HOHO buses are off the docket for now, as using them would break the bubble AQSC has so carefully created. Likewise, a number of excursions are pared down, as large tour groups aren't a fit for the current environment. (On our cruise, for example, a visit to an old mansion was limited to a self-guided experience.) Self-exploration in towns is also severely limited -- passengers must sign waivers stating they won't break the bubble.
Onboard, the lack of self-service options is noticeable. Buffet options in the restaurants are served by crew, and even getting yourself coffee, tea, popcorn (from a cart) and soft-serve ice cream requires a crew member's assistance. White-glove service has been replaced by blue latex glove service, all in the name of limiting potential transmission.
This is a change I'm happy to live with, I've never been keen on buffet service where passengers share serving utensils. It's also a great reminder of portion size and helps cut down on food waste.

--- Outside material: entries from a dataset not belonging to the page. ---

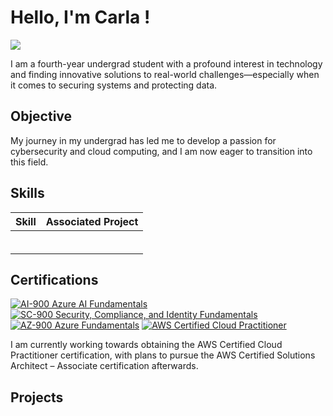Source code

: # Hello, I'm Carla !
<a href="https://linkedin.com/in/jeancarlaromin"><img src="https://img.shields.io/badge/-LinkedIn-0072b1?&style=for-the-badge&logo=linkedin&logoColor=white" /></a>

I am a fourth-year undergrad student with a profound interest in technology and finding innovative solutions to real-world challenges—especially when it comes to securing systems and protecting data.

## Objective

My journey in my undergrad has led me to develop a passion for cybersecurity and cloud computing, and I am now eager to transition into this field.

## Skills

| Skill                                         | Associated Project         |
|-----------------------------------------------|----------------------------|
|                                               |                            |
|                                               |                            |
|                                               |                            |
|                                               |                            |
|                                               |                            |
|                                               |                            |

## Certifications
<div>
  <a href="https://learn.microsoft.com/api/credentials/share/en-us/JeanCarlaRomin-4831/86F1397E3008D188?sharingId=5D4CCB983F7B5792"><img src="https://img.shields.io/badge/-Microsoft_AI900-00A4EF?&style=for-the-badge&logo=Microsoft&logoColor=white" alt="AI-900 Azure AI Fundamentals" /></a>
  <a href="https://learn.microsoft.com/api/credentials/share/en-us/JeanCarlaRomin-4831/319B7E91337070E4?sharingId=5D4CCB983F7B5792"><img src="https://img.shields.io/badge/-Microsoft_SC900-0078D4?&style=for-the-badge&logo=Microsoft&logoColor=white" alt="SC-900  Security, Compliance, and Identity Fundamentals" /></a>
  <a href="https://learn.microsoft.com/api/credentials/share/en-us/JeanCarlaRomin-4831/85A91A8D87D61916?sharingId=5D4CCB983F7B5792"><img src="https://img.shields.io/badge/-Microsoft_AZ900-0072b1?&style=for-the-badge&logo=Microsoft&logoColor=white" alt="AZ-900 Azure Fundamentals" /></a>
 <a href="https://www.credly.com/badges/6ebf0122-9929-482c-b919-a2d5698b5954/public_url" class="badge-button" title="View AWS Certified Cloud Practitioner certification details">
    <img src="https://img.shields.io/badge/-AWS_Solutions_Architect-FF9900?&style=for-the-badge&logo=AmazonAWS&logoColor=white" alt="AWS Certified Cloud Practitioner" />
  </a>
</div>

I am currently working towards obtaining the AWS Certified Cloud Practitioner certification, with plans to pursue the AWS Certified Solutions Architect – Associate certification afterwards.

## Projects

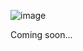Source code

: ![image](https://github.com/user-attachments/assets/be1158b2-eca8-486e-9aaa-50778adde47a)



Coming soon...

I was also worried social distancing would limit my ability to meet people and make new friends, but it turns out, chatting across 6 feet of space isn't so onerous. In the theater, for example, some seats are strategically "closed for social distancing," but ahead of events, you still can chat with guests in the next row or section. In the lounge and restaurants, smaller tables are available, but walk-bys from other masked guests are welcome.
I once considered myself a master of travel and took pride in the fact I could pack for a weeklong cruise in 15 minutes with only a carry-on bag. Getting ready for this one, I felt rusty. I also was a little apprehensive about getting to the ship.

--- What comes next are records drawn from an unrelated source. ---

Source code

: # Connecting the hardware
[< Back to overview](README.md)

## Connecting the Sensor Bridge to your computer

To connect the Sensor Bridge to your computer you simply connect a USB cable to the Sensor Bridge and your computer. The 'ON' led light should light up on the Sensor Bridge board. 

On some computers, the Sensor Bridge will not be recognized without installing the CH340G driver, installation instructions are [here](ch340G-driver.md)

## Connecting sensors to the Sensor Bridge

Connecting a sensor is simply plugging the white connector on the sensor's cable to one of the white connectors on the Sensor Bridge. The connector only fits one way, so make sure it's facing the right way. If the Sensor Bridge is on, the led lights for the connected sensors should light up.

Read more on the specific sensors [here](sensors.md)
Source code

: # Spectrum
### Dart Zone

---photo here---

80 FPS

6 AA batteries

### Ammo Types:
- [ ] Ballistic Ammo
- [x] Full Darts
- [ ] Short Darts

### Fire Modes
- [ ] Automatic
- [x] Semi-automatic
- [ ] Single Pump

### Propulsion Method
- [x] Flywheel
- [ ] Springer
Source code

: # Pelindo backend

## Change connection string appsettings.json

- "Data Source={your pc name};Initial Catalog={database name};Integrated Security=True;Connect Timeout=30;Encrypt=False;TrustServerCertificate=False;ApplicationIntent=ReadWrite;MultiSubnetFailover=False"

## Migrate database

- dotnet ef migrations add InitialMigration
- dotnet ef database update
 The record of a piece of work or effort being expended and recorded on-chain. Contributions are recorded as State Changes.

During the pandemic, I've had little exposure to travel. My trip to the airport was an eye-opener. Clearly, travelers for spring break were out in full force. Lines to the check-in counter wrapped around the building, with passengers shoulder to shoulder, ignoring the signs on the floor denoting the recommended 6-foot distances. Likewise, the line for security stretched as far as the eye could see. Passengers packed the train to get to terminal. My flight was full, with passengers sharing and breathing the same recirculated air for three hours. Sure, everyone wore masks if they weren't eating or drinking, but after some combination of isolation, lockdowns and social distancing for the better part of a year, the reality of air travel was a shock to the system.
Air travel has been getting busier and busier -- with planes and airports growing more and more crowded for several months. Yet, cruise travel has been mostly shutdown worldwide for more than a year. This trip put me face to face with the reality that the disparity between these two facts is impossible to justify.
The hotel was a far more pleasant experience, with distancing in place and mask requirements enforced. Still, our trip from the airport through the busy streets of New Orleans revealed that people were out in droves, ready to do the things that felt more normal to them.
Boarding American Countess was a contrast to the scenes we'd witnessed on our way to the ship. A passenger who had taken his mask off to pose for a picture in front of the ship was gently reminded to put it back on as he boarded.
And then, there's the bubble. To sail on the ship, every passenger had to have tested negative for COVID. While this method isn't infallible, it gives me great reassurance that cruising offers a responsible and sensible to approach to a safe travel -- compared with many other businesses in the travel industry.
Many -- I'd venture to say most -- of the passengers on our ship already have been fully vaccinated, something people shared openly and eagerly. "Have you been vaccinated?" often replaced "What do you do for a living?" as the conversation opener when meeting new people. (Full disclosure: My travel companion and I have been fully vaccinated.)
It's created an additional layer of comfort for many on our sailing, something that has all of us onboard feeling optimistic that we can soon be traveling more often.